Genere: elettronica, industrial, sperimentale
Un disco che è un richiamo a Metropolis di Fritz Lang nelle sue atmosfere cupe e visionarie, con le sue
macchine che mortificano, fagocitano e sopprimono operai/schiavi, ma anche un
album che è figlio legittimo della metropoli postmoderna, nella quale
costantemente siamo chiamati a lottare.
Nonostante si tratti di un esordio, da
ogni traccia emerge chiaramente la maturità artistica di Gianni Venturi (scrittore, poeta, cantante) e Lucien Moreau (compositore, regista, musicista) completamente
padroni del proprio sound e molto sicuri dei propri mezzi comunicativi.

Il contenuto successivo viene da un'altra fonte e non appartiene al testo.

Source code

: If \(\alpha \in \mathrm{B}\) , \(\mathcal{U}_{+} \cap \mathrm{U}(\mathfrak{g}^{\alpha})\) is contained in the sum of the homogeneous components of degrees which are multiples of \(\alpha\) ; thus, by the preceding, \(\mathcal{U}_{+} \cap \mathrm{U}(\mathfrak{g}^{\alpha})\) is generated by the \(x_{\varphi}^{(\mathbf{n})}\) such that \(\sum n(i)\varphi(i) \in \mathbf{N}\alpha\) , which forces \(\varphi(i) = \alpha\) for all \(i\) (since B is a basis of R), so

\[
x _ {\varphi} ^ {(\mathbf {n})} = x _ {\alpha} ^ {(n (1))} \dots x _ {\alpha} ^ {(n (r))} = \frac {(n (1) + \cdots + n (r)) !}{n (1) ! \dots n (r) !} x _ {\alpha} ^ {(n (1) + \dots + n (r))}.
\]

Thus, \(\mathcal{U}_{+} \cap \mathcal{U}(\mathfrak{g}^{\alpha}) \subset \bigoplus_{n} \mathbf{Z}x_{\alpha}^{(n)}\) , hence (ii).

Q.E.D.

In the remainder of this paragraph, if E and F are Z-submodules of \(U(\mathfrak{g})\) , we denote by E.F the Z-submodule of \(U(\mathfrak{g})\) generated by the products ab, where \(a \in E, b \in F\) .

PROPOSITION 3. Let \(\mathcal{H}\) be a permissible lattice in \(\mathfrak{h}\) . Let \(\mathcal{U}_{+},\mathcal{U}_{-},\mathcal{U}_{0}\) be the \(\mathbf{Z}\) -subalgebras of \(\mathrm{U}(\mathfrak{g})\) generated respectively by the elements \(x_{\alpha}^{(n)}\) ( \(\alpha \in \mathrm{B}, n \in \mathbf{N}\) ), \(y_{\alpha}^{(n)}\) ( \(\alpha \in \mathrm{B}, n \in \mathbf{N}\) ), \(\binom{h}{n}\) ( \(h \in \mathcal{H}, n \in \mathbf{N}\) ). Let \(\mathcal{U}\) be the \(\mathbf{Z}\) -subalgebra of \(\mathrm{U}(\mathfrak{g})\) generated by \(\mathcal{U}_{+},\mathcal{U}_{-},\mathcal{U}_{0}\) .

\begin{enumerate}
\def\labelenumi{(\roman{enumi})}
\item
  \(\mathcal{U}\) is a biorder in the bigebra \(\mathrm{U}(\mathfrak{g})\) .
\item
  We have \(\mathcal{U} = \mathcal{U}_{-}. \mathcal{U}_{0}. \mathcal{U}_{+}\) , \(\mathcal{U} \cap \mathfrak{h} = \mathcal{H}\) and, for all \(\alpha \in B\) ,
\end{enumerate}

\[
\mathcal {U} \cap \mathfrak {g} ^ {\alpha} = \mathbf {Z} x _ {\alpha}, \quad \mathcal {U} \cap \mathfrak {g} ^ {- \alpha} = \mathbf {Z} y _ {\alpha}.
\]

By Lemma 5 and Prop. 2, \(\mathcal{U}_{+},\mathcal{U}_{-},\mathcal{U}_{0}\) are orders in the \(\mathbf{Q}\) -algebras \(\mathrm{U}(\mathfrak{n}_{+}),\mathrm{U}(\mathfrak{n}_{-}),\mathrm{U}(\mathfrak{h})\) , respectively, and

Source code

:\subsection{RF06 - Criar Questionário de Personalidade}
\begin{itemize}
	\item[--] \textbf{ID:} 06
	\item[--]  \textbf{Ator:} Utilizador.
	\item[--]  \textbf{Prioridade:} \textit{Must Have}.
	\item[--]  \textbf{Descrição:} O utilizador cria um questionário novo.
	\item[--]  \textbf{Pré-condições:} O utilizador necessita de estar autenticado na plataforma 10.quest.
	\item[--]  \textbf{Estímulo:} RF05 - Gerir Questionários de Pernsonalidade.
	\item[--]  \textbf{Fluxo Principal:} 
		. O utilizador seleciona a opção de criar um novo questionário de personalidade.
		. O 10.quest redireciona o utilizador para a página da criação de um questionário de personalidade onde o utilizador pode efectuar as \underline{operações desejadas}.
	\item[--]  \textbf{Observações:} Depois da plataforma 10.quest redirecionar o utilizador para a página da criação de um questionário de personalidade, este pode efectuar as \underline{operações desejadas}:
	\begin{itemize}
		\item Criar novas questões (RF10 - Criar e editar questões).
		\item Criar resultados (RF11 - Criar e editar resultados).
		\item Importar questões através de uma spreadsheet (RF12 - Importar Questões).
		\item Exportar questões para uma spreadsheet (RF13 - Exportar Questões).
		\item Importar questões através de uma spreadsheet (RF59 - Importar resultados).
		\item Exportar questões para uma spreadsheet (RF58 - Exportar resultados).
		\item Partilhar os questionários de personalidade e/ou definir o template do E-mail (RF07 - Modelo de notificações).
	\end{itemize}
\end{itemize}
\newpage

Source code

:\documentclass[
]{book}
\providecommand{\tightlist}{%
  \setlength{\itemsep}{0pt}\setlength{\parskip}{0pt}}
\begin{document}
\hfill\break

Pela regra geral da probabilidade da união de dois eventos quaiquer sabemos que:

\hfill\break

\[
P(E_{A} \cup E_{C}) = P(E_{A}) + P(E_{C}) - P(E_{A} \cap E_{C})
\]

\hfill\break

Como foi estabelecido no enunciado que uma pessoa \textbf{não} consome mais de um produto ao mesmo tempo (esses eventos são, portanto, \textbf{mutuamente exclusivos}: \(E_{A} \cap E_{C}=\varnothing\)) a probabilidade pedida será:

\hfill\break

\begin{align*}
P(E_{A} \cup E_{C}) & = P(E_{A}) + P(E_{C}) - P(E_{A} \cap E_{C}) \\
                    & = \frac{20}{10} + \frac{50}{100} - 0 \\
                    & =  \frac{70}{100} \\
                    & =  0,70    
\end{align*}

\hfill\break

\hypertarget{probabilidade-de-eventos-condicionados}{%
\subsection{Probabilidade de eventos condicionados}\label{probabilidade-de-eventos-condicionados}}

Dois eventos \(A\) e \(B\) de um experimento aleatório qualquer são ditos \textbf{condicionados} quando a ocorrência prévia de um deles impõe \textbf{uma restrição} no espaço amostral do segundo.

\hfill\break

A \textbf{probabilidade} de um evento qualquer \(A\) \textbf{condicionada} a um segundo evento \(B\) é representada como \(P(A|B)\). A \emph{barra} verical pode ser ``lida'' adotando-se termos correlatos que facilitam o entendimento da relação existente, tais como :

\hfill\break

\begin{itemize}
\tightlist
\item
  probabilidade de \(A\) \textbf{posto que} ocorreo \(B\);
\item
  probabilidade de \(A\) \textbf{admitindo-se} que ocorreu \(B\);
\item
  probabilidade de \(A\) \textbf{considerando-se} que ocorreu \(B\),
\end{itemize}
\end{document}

Suoni di elettronica pura si mescolano
ad arrangiamenti di classica orchestrale, sperimentazione, muri di macchine e
sintetizzatori, creando atmosfere apocalittiche che si mescolano ad una voce
narrante che diventa parte stessa della sezione ritmica salmodiando stati d’animo,
paranoie e ansie della vita.
Un lungo album (16 tracce per 76 minuti
circa) dalla doppia anima, una che tenta di volare alta sulle miserie di tutti
i giorni (ed in questo duemila c’è veramente da sbizzarrirsi) e l’altra che,
nello stesso momento, tenta di fare a polpette qualunque esperienza estetica sempre
piegata alla legge del più forte, si tratti di leggi politiche, economiche,
sociali o delle più moderne leggi della comunicazione che domandano un
sacrificio assai costoso al dio Moloch.
La disinvoltura con la quale Venturi/Moreau trattano aspetti
personali di uomini, che potremmo essere noi e molto spesso non lo siamo, che anziché
battersi per sopraffare gli altri da questa o quella parte di qualsiasi muro,
hanno dedicato la propria vita a sperimentare nuove strade di espressione
personale e musicale, non manca di lasciare perplesso l’ascoltatore.
Musiche e storie di scontri di uomini, conflitti
giornalieri che ci schiacciano, ci riducono a mera massa inerte e lobotomizzata,
lotte contro i potenti che puntualmente vincono e vinceranno, lo fanno ogni
giorno.
Ma questa volta non lo faranno forti del
nostro silenzio.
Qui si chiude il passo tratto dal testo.